“What I want to do is code-switch. To have there be layers of history and politics, but also this heady, arty stuff—inside jokes, black humor—that you might have to take a while to research if you want to really get it.”
—Sanford Biggers


Sanford Biggers (b. 1970) is a Harlem-based artist working in various media including painting, sculpture, video, and performance. He describes his practice as “code-switching”—mixing disparate elements to create layers of meaning—to account for his wide-ranging interests. This catalogue focuses on a series of repurposed quilts (many made in the nineteenth century) that embodies this interest in mixture. Informed by the significance of quilts to the Underground Railroad, Biggers transforms the quilts into new works using materials such as paint, tar, glitter, and charcoal to add his own codes, whether they be historical, political, or purely artistic.

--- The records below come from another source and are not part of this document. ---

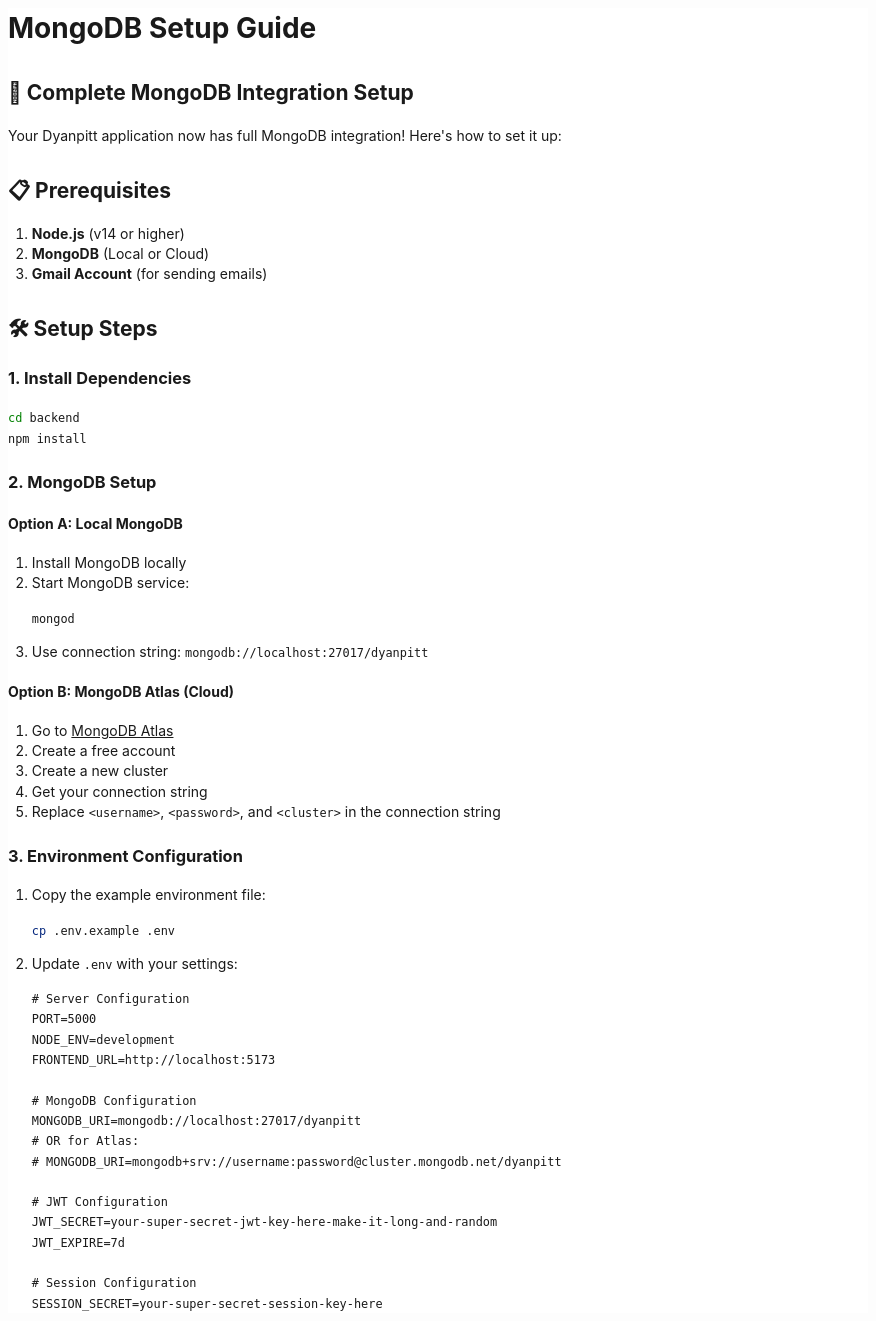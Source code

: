 # MongoDB Setup Guide

## 🚀 Complete MongoDB Integration Setup

Your Dyanpitt application now has full MongoDB integration! Here's how to set it up:

## 📋 Prerequisites

1. **Node.js** (v14 or higher)
2. **MongoDB** (Local or Cloud)
3. **Gmail Account** (for sending emails)

## 🛠️ Setup Steps

### 1. Install Dependencies

```bash
cd backend
npm install
```

### 2. MongoDB Setup

#### Option A: Local MongoDB
1. Install MongoDB locally
2. Start MongoDB service:
   ```bash
   mongod
   ```
3. Use connection string: `mongodb://localhost:27017/dyanpitt`

#### Option B: MongoDB Atlas (Cloud)
1. Go to [MongoDB Atlas](https://www.mongodb.com/atlas)
2. Create a free account
3. Create a new cluster
4. Get your connection string
5. Replace `<username>`, `<password>`, and `<cluster>` in the connection string

### 3. Environment Configuration

1. Copy the example environment file:
   ```bash
   cp .env.example .env
   ```

2. Update `.env` with your settings:
   ```env
   # Server Configuration
   PORT=5000
   NODE_ENV=development
   FRONTEND_URL=http://localhost:5173

   # MongoDB Configuration
   MONGODB_URI=mongodb://localhost:27017/dyanpitt
   # OR for Atlas:
   # MONGODB_URI=mongodb+srv://username:password@cluster.mongodb.net/dyanpitt

   # JWT Configuration
   JWT_SECRET=your-super-secret-jwt-key-here-make-it-long-and-random
   JWT_EXPIRE=7d

   # Session Configuration
   SESSION_SECRET=your-super-secret-session-key-here
   ```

Insightful essays survey Biggers’s career, his art in relation to music, and the history upon which the series draws. Also featured is a short yet powerful graphic essay by an award-winning illustrator that introduces the layered meanings inherent in the art and craft of quilting.

Edited by Andrea Andersson and Antonio Sergio Bessa with contributions by Greg Tate, Jacqueline L. Tobin and Raymond G. Dobard, Mia Kang, and John Jennings with David Brame and Esperanza Bey.